• **AIM OF THE EXERCISE**
Report the lines of the data below that contain the string "token".

MATERIAL PROVIDED START

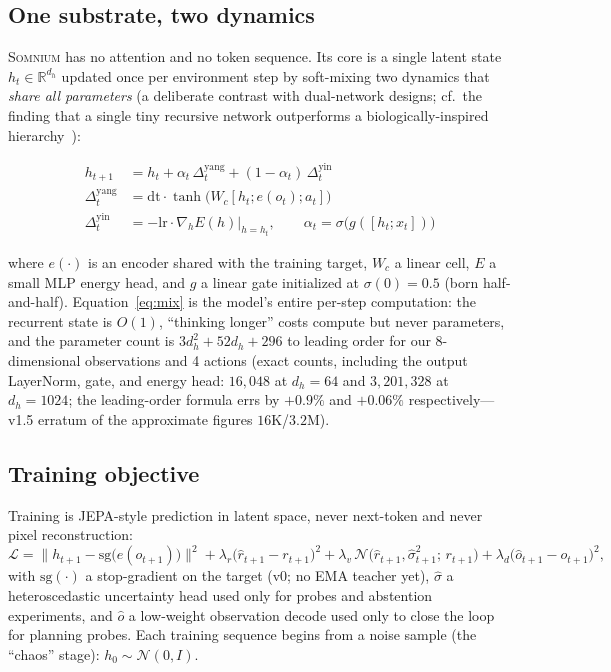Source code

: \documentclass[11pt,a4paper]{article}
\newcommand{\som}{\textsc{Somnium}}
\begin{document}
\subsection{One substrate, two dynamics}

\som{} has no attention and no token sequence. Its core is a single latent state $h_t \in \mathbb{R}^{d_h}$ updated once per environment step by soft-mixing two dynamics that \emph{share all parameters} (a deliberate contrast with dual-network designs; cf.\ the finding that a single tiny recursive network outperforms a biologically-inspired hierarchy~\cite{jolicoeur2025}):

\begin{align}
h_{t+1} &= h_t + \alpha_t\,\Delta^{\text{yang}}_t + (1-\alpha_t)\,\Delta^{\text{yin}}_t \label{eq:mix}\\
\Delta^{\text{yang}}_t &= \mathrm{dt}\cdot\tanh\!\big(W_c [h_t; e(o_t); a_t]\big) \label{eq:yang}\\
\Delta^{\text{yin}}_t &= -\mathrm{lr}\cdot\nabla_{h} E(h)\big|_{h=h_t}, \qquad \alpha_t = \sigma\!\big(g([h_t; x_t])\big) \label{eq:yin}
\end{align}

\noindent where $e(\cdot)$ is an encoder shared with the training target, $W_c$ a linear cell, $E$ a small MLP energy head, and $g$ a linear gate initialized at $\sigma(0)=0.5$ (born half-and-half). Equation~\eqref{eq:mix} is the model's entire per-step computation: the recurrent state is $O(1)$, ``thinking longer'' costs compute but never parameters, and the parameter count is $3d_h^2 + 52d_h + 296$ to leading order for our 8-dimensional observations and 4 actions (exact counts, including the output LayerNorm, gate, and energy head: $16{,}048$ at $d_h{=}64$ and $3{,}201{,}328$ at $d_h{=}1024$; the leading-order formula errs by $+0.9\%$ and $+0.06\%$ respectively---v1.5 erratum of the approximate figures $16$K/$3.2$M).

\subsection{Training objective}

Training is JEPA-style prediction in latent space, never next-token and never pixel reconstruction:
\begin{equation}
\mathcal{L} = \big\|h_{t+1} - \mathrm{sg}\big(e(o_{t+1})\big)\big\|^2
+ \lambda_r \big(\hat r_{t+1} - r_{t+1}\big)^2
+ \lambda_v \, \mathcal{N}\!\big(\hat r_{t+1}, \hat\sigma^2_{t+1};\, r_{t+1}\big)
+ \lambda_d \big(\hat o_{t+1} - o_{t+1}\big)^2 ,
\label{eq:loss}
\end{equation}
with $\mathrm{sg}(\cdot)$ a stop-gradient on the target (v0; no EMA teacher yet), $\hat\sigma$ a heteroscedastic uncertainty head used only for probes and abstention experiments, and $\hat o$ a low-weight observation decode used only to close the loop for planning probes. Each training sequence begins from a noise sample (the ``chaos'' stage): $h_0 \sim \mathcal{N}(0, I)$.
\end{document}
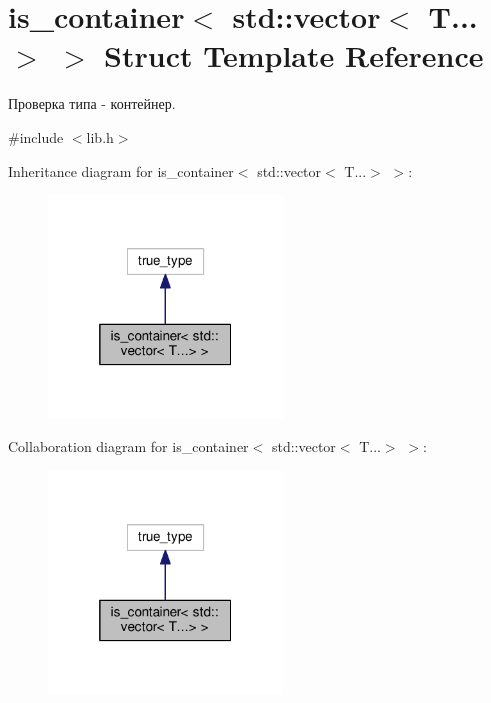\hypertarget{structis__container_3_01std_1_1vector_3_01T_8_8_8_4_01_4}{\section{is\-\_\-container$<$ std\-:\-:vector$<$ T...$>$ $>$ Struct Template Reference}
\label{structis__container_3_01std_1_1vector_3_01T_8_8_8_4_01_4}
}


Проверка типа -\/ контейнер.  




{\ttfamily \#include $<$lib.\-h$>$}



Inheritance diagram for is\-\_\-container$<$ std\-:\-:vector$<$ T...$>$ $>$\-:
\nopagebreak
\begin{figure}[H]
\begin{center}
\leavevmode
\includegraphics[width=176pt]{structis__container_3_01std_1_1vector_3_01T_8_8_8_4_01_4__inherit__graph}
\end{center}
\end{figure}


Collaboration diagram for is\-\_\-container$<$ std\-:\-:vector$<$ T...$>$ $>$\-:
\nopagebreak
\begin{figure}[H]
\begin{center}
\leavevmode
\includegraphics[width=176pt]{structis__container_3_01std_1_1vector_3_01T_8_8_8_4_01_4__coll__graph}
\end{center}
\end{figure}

MATERIAL PROVIDED END

• **EXPECTED OUTPUT**
\som{} has no attention and no token sequence. Its core is a single latent state $h_t \in \mathbb{R}^{d_h}$ updated once per environment step by soft-mixing two dynamics that \emph{share all parameters} (a deliberate contrast with dual-network designs; cf.\ the finding that a single tiny recursive network outperforms a biologically-inspired hierarchy~\cite{jolicoeur2025}):
Training is JEPA-style prediction in latent space, never next-token and never pixel reconstruction:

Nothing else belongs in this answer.